Fan bases from across the country are wondering aloud what it takes to get into the playoff.  This starts with #5 Penn State. After an unexpected run from unranked in the preseason to Big Ten champion, even a birth in the Rose Bowl is a huge win for a program that some pundits (looking at you Stephen A.) said should cease to exist following their scandal that broke some five years ago. But many fans in Happy Valley have been left wanting more after the team won its last 9 games, including handing #3 Ohio State its only loss, and capped off the season as champions of this year’s toughest conference in football. The same cries are coming from the fans in Southern California where the #9 team in the country finished as one of the hottest teams in football. You’d be hard pressed to find four teams that were, without a doubt, better than USC at the end of the season. Even the fans in Norman, Oklahoma feel they have a case when you consider that they had a far superior strength of schedule to #4 Washington and went undefeated in conference play, taking home the Big 12 Championship.

The basis behind the outrage? The lack of clarity behind the rankings that was delivered by Kirby Hocutt, Chairman of the CFP Selection Committee, and his weekly soliloquies that often left America more frustrated than educated. The way I see it, the committee has three options to improve the system in future years:

  • Option I: Keep the four-team playoff, but clarify the criteria

If the committee is concerned that adding teams to the playoff is going to diminish the product, then keeping four teams is a reasonable option, but there needs to be a better description given to fans about what qualifies a team for the playoff. The committee sent a message this year that winning your conference isn’t necessary to get into the playoff by keeping out conference champions Penn State and Oklahoma in favor of at-large Ohio State. It also sent a message that having a strong out of conference schedule isn’t as important as winning all of your games when Washington was included in the playoffs over the Nittany Lions and Sooners.  Washington’s out of conference strength of schedule ranked 69th, while Penn State and Oklahoma ranked 9th and 1st respectively. If the committee has made the conscious decision that the four teams with the best record from Power 5 conferences (SEC, ACC, Big Ten, Big 12, Pac 12) get in to the playoff then so be it, but let the country know so teams can adjust their schedules moving forward.
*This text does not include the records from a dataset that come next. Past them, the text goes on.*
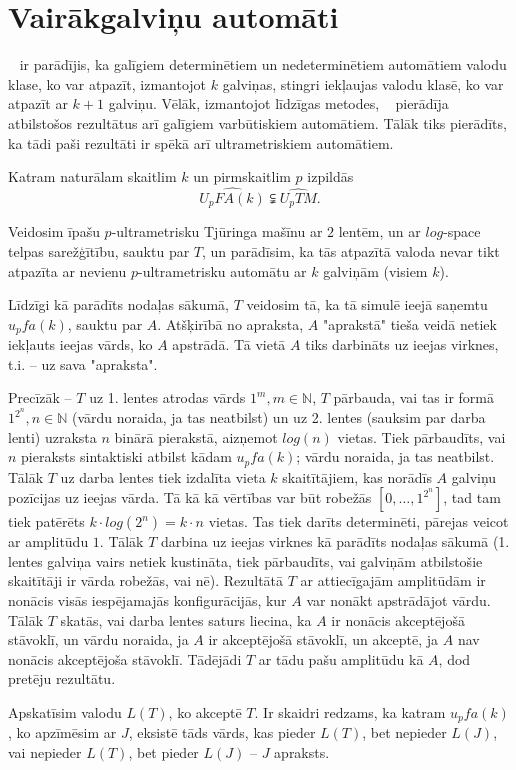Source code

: \documentclass{ludis}
\begin{document}

\section{Vairākgalviņu automāti}
~\citet{Monien1980} ir parādījis, ka galīgiem determinētiem un nedeterminētiem automātiem valodu klase, ko var atpazīt, izmantojot $k$ galviņas, stingri iekļaujas valodu klasē, ko var atpazīt ar $k+1$ galviņu. Vēlāk, izmantojot līdzīgas metodes, ~\citet{Macarie1995} pierādīja atbilstošos rezultātus arī galīgiem varbūtiskiem automātiem. Tālāk tiks pierādīts, ka tādi paši rezultāti ir spēkā arī ultrametriskiem automātiem.

\begin{teorema} \label{atdalisana}
Katram naturālam skaitlim $k$ un pirmskaitlim $p$ izpildās
\[
	\widehat{U_pFA(k)} \subsetneqq \widehat{U_pTM}.
\]
\end{teorema}
\begin{pieradijums}
Veidosim īpašu $p$-ultrametrisku Tjūringa mašīnu ar $2$ lentēm, un ar $log$-space telpas sarežģītību, sauktu par $T$, un parādīsim, ka tās atpazītā valoda nevar tikt atpazīta ar nevienu $p$-ultrametrisku automātu ar $k$ galviņām (visiem $k$).

Līdzīgi kā parādīts nodaļas sākumā, $T$ veidosim tā, ka tā simulē ieejā saņemtu $u_pfa(k)$, sauktu par $A$. Atšķirībā no apraksta, $A$ "aprakstā" tieša veidā netiek iekļauts ieejas vārds, ko $A$ apstrādā. Tā vietā $A$ tiks darbināts uz ieejas virknes, t.i. -- uz sava "apraksta".

Precīzāk -- $T$ uz 1. lentes atrodas vārds $1^m, m \in \mathbb{N}$, $T$ pārbauda, vai tas ir formā $1^{2^n}, n \in \mathbb{N}$ (vārdu noraida, ja tas neatbilst) un uz 2. lentes (sauksim par darba lenti) uzraksta $n$ binārā pierakstā, aizņemot $log(n)$ vietas. Tiek pārbaudīts, vai $n$ pieraksts sintaktiski atbilst kādam $u_pfa(k)$; vārdu noraida, ja tas neatbilst. Tālāk $T$ uz darba lentes tiek izdalīta vieta $k$ skaitītājiem, kas norādīs $A$ galviņu pozīcijas uz ieejas vārda. Tā kā kā vērtības var būt robežās $\left[0, \ldots, 1^{2^n} \right]$, tad tam tiek patērēts $k \cdot log(2^n)= k \cdot n$ vietas. %
Tas tiek darīts determinēti, pārejas veicot ar amplitūdu $1$. Tālāk $T$ darbina uz ieejas virknes kā parādīts nodaļas sākumā (1. lentes galviņa vairs netiek kustināta, tiek pārbaudīts, vai galviņām atbilstošie skaitītāji ir vārda robežās, vai nē). Rezultātā $T$ ar attiecīgajām amplitūdām ir nonācis visās iespējamajās konfigurācijās, kur $A$ var nonākt apstrādājot vārdu. Tālāk $T$ skatās, vai darba lentes saturs liecina, ka $A$ ir nonācis akceptējošā stāvoklī, un vārdu noraida, ja $A$ ir akceptējošā stāvoklī, un akceptē, ja $A$ nav nonācis akceptējoša stāvoklī. Tādējādi $T$ ar tādu pašu amplitūdu kā $A$, dod pretēju rezultātu.

Apskatīsim valodu $L(T)$, ko akceptē $T$. Ir skaidri redzams, ka katram $u_pfa(k)$, ko apzīmēsim ar $J$, eksistē tāds vārds, kas pieder $L(T)$, bet nepieder $L(J)$, vai nepieder $L(T)$, bet pieder $L(J)$ -- $J$ apraksts.
\end{pieradijums}
\end{document}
  • Option II: Move to a six team playoff where the top two seeds get a bye

If the committee wants to significantly reduce the backlash it receives when the final selection is made, they will increase the number of teams that make the playoff.  The simple resolution here is each Power 5 conference champ gets in along with one wild card spot. With this year’s teams, Alabama and Clemson would get byes, while Washington, Penn State, Oklahoma, and Ohio State would play in the first round. It would be difficult to choose any team other than Ohio State for this hypothetical wild card. When you require a conference championship but leave room for one additional team to get in, the emphasis will shift from which teams get in to the games themselves.

  • Option III: Say it with me. Eight. Team. Playoff.

The third option and my personal favorite, the eight team playoff. Five conference champions, three wild card teams. Can you imagine the drama when you have Alabama, Clemson, Washington, Penn State, Oklahoma, Ohio State, Michigan, and probably USC playing in an Elite Eight? Quarterfinals played on Christmas Eve and Christmas Day. Semifinals played on New Year’s Eve and New Year’s Day. *Cue vine of Shia LeBeouf pleading “Just Do It”*

I don’t care how the committee chooses to improve their playoff moving forward as long as when week 10 concludes next season and the first CFP ranking is revealed, I don’t have to listen to Mr. Hocutt stroll onto ESPN and proclaim “we are here to select the four best teams in the country”. One more interview like that and I might just lose my shit.